Tuesday, February 2, 2010

An Inclusive Society: Diversity Panel Preview

Summit logoAndres Tapia, the chief diversity officer at Hewitt Associates, took a few minutes from a busy schedule to discuss his expectations for the Diversity Roundtable set for Friday, Feb. 5, as part of the Wake Forest University Marketing Summit.

Paul Davis of Firsthand Experiences conducted this online Q&A, giving a hint of what to expect in just a matter of days:



PD: What do you hope to accomplish from your appearance on the panel?

AT: To be part of making the compelling case that each graduate going into the workplace can make a significant contribution to creating a more diverse and inclusive workplace that ends up being profitable for business, employees, society, and our communities.

PD: Do you have a particular message to share with attendees?

AT: Don't fall for the either/or, zero-sum, polarizing thinking currently strangling us all. Instead become part of creating a both/and, win-win, inclusive society. Let's stop demonizing those we don't agree with and instead create bridges of understanding. And this goes beyond just understanding each other, or tolerating each other, or being sensitive to each other's differences. Instead it means embracing that "I need your difference … and you need mine."

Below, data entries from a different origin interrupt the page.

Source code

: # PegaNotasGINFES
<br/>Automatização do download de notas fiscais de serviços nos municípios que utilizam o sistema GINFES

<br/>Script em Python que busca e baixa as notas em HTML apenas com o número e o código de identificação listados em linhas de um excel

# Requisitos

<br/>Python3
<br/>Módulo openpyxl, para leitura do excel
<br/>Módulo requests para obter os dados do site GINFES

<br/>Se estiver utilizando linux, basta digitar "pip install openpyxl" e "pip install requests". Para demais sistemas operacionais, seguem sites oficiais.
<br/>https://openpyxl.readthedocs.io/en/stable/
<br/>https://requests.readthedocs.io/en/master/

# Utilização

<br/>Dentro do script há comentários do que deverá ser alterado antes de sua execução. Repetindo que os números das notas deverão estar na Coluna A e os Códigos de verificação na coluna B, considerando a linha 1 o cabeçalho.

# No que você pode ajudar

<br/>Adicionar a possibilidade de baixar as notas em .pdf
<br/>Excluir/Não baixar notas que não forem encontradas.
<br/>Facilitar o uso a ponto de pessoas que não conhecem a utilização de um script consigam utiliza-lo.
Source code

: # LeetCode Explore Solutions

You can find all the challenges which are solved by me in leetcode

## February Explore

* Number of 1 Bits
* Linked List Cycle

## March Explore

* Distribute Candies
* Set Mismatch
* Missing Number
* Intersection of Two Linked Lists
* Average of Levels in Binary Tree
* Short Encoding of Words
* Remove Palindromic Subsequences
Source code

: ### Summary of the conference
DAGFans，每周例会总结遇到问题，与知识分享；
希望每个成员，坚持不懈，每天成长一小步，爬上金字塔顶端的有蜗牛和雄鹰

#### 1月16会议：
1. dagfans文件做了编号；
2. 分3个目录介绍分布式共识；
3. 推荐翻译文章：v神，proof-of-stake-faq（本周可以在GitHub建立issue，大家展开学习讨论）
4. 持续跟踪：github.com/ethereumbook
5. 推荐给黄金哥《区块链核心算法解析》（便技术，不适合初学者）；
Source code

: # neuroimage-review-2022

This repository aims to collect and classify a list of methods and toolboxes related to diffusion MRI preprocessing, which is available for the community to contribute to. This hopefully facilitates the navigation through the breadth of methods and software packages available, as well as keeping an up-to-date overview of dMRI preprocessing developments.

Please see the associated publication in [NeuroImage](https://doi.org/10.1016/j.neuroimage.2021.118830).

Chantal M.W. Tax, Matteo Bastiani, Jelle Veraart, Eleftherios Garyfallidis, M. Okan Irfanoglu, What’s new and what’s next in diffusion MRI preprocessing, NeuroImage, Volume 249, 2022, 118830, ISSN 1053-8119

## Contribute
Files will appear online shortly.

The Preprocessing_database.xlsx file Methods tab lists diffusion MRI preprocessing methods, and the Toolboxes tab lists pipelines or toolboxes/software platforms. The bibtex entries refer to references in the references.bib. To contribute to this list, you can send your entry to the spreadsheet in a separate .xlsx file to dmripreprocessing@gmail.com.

PD: What is your company doing to foster diversity? timthumb

AT: Many things! But too many to detail here. In a nutshell, for us at Hewitt it's doing the classics of diversifying our sourcing and creating an attractive value proposition to all kinds of talent. And just as important, continuing to create an inclusive environment that not only is ready for those who look different, but most importantly, think different.

PD: How would you measure the success of those efforts?

AT: Diverse representation from the bottom to the top of the organization A highly engaged and motivated workforce that wants to say they work for a great company, want to stay, and want to serve. Greater product and service innovation. Increased quality. Increased efficiency. Revenue growth. Margin growth. That's all!

PD: How well do you know the other participants and how would you size up the quality of the overall panel?

AT: OMG! It's an awesome panel. These D&I leaders are the real deal. Not only in terms of deep running rivers of passion but also in terms of mind-bending knowledge and, most importantly, irrefutable results

PD: What is the optimal work environment from the perspective of diversity?

AT: I believe that diversity is the mix and inclusion is making the mix work. You can have mix but it may not be working well. You may have inclusion but not have diversity. An optimal environment is where you have both diversity and inclusion in spades. Where people from all walks of life can come and do their best work and, in the process, make our world -- through our companies -- a better place.